During normal operation of the converter 10, the controllable semiconductor switches thereof may be controlled in a suitable manner so as to rectify alternating current into direct current or to convert direct current into alternating current, depending on which direction electric power is to be transmitted, i.e. from the DC system 30 to the AC system 20 or vice versa. A suitable modulation scheme, such as pulse width modulation (PWM), may be utilized, for example. Figure 1 further shows a control arrangement 100 of the converter 10, which control arrangement 100 can control the controllable semiconductor switches of the converter 10 and thus the operation of the exemplary converter 10, for example. Any control connections between the control arrangement 100 and the controllable semiconductor switches of the converter 10 are not shown for the sake of clarity. The control arrangement 100 can also be configured to control other operations of the converter 10. The control arrangement 100 may perform measurements of and/or receive input signals regarding various quantities in order to perform the control of the converter 10, for example. Possible additional measuring arrangements for any such quantities are not shown in the figure for the sake of clarity. The control arrangement 100 can further be configured to control switches S1 and S2 in order to be able connect and disconnect the converter 10 to and from the AC system 20 and the DC system 30, for example.

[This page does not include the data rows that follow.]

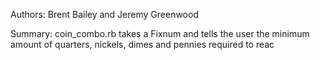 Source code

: Authors: Brent Bailey and Jeremy Greenwood

Summary: coin_combo.rb takes a Fixnum and tells the user the minimum amount of quarters, nickels, dimes and pennies required to reac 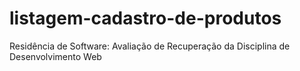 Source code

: # listagem-cadastro-de-produtos
Residência de Software: Avaliação de Recuperação da Disciplina de Desenvolvimento Web
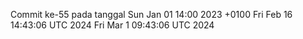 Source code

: Commit ke-55 pada tanggal Sun Jan 01 14:00 2023 +0100
Fri Feb 16 14:43:06 UTC 2024
Fri Mar  1 09:43:06 UTC 2024
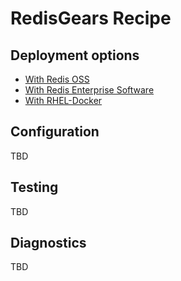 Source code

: # RedisGears Recipe

## Deployment options

* [With Redis OSS](oss/README.md)
* [With Redis Enterprise Software](rs/README.md)
* [With RHEL-Docker](rlec-docker/README.md)

## Configuration

TBD

## Testing

TBD

## Diagnostics

TBD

The exemplary circuit diagram of Figure 1 further comprises a charging arrangement for charging a capacitive circuit connected to the electric power converter 10. The capacitive circuit to be charged may be e.g. the capacitive circuit C connected between the DC poles DC+, DC- of the converter 10 and/or a capacitive circuit connected of a possible AC filter connected to the AC poles of the converter 10 between the first switch S1 and the converter 10, for instance. Such a charging arrangement may be implemented by means of charging resistors by using one or more of the phases of the AC system 20. The example of Figure 1 shows two charging resistors R1, R2, which may be connected between the AC system 20 and the converter 10 by using switch S3. Switch S3 may be an electromechanical switch or a controllable semiconductor switch, for example. As a result, the capacitive circuit C connected between the DC poles DC+, DC- of the converter 10 may be charged via the charging resistors R1, R2 before the main switch S1 between the AC system 20 and the converter 10 is closed, i.e. controlled to a conducting state provided that there is AC power available from the AC system 20. Alternatively, such a charging arrangement could be implemented even without charging resistors with controllable semiconductor switches with which the charging current may be controlled, e.g. limited, with suitable switching thereof. Also other kinds of current limiting element(s) could be used in the charging arrangement. The charging arrangement may further comprise fuses F1, F2 for protection as illustrated in the example. In the example of Figure 1, the diodes of the converter 10 may act as a rectifier for the charging current provided via the charging resistors R1, R2 thus generating a DC charging current for the capacitive circuit C connected between the DC poles DC+, DC- of the converter 10. The control arrangement 100 of the converter 10 may be configured to control switch S3 in order to be able to control the charging. The charging arrangement may be a separate circuit, as illustrated, or a part of the converter 10 and situated within the housing of the converter 10, for example.
Figure 2 shows an exemplary circuit diagram of a main circuit of a converter system according to an embodiment. In the example of Figure 2, the charging arrangement otherwise corresponds to that of Figure 1 but comprises an additional dedicated rectifier 40 connected between the two charging resistors R1, R2 of the charging arrangement and the DC poles DC+, DC- of the converter 10. Thus, in this alternative, the additional rectifier 40 rectifies the charging current provided via the charging resistors R1, R2 and thus generates the DC charging current for the capacitive circuit C connected between the DC poles DC+, DC- of the converter 10. Hence, in this example the main circuit of converter 10 needs not to be used during the charging event.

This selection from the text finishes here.